How to Do Bookkeeping
Your accounts can only ever be as accurate as the books you keep. In this section we explain how to do bookkeeping and the books you will need – and those you won’t!
This is your single most important “book”. It records all of the payments made into and out of your businesses bank account. It is vitally important to set the book up appropriately at the commencement of business – and we will be happy to advise on this. At the end of each month the totals for each column for that month should be calculated and checked and a separate page should be started for the next month. You should then also do a bank reconciliation (ask us for a copy of our free bank reconciliation factsheet).
Sales invoice file
It is both very helpful to your business, and reassuring to the tax man, if you issue your sales invoices in strict numerical order. You should also set up a file with file dividers for each month and file your sales invoices in strict numerical order. The only exception to this rule is that unpaid invoices should be kept in a special section at the front of the file until they have been settled, at which point you should mark the invoice “paid” and also write on it the date paid, and then file it in strict numerical order. You should also regularly review the unpaid section of the file and take steps to chase payment as often as possible.
Purchase invoice file
This is a file with a file divider for each month and a front section for unpaid bills. On receiving an invoice, file it in the unpaid section until such time as you pay it. On paying the invoice you should write “paid” and the date on the invoice itself, and then transfer it from the unpaid section of the file to the section for the month in which you made the payment. You should also, of course, ensure that the payment is recorded in your cashbook.
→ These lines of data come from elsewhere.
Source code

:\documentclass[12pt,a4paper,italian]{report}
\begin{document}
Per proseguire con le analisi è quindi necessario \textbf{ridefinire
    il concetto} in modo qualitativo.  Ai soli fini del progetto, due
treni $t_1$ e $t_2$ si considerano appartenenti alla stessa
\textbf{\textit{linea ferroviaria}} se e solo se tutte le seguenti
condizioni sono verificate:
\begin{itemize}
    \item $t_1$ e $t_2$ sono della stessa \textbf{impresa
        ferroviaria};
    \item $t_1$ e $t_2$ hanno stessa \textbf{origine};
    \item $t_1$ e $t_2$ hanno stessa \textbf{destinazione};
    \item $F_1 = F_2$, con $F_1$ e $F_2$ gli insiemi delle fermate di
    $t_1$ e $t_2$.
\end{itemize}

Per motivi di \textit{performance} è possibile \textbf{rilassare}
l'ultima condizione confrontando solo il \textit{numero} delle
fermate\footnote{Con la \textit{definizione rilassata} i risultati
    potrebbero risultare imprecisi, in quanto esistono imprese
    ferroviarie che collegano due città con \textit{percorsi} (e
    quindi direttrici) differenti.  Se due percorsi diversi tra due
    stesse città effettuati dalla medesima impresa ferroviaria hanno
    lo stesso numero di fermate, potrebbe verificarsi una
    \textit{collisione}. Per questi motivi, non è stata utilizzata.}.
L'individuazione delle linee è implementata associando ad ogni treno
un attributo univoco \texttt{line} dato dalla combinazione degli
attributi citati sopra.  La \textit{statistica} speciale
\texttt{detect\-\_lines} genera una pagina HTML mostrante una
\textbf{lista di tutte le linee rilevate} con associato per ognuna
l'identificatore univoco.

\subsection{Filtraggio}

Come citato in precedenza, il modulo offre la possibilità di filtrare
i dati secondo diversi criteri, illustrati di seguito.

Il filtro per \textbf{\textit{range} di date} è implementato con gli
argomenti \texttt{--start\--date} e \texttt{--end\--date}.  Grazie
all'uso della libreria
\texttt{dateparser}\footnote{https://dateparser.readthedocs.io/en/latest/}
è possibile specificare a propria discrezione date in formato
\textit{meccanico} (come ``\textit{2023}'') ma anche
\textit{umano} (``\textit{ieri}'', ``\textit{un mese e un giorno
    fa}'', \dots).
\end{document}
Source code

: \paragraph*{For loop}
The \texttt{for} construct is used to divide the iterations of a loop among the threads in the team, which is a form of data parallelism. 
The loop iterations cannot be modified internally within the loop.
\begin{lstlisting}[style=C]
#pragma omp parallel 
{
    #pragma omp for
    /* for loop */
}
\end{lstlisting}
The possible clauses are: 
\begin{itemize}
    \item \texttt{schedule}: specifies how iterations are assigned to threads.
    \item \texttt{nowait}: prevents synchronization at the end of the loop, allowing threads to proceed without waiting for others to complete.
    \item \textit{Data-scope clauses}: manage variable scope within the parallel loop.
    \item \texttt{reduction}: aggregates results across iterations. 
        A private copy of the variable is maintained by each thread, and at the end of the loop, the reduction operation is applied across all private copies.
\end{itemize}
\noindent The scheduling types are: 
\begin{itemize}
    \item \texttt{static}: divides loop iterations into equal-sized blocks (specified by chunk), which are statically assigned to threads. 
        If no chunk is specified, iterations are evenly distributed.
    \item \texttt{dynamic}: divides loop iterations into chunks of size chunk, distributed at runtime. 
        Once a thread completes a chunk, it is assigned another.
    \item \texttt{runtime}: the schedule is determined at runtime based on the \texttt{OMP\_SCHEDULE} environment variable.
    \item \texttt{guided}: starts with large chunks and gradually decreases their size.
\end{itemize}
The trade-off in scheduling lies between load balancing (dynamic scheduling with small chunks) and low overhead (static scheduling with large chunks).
Whenever you pay any expenses of the business by using your own money you are entitled to ask the company to pay you back. We recommend you do this fortnightly or monthly and use a pre-printed expense claim form.
Most small businesses that use the VAT cash accounting method are likely to find that the books described above will be sufficient for both VAT and basic financial control purposes.
Some slightly larger businesses who do not use the VAT cash accounting method also find it helpful to use a number of other types of books such as a:
- Sales Day Book
- Sales Ledger
- Purchase Day Book
- Purchase Ledger
- Petty Cash Book
- Nominal Ledger.
Whilst such books do undoubtedly have their place in a more sophisticated business and accounting environment, they are often not necessary for many smaller businesses, and the cost of the additional training necessary to master their double-entry bookkeeping foundation often far outweighs their additional benefit. Of course, we would be delighted to advise on the most cost-effective and suitable accounting system for the needs of your business.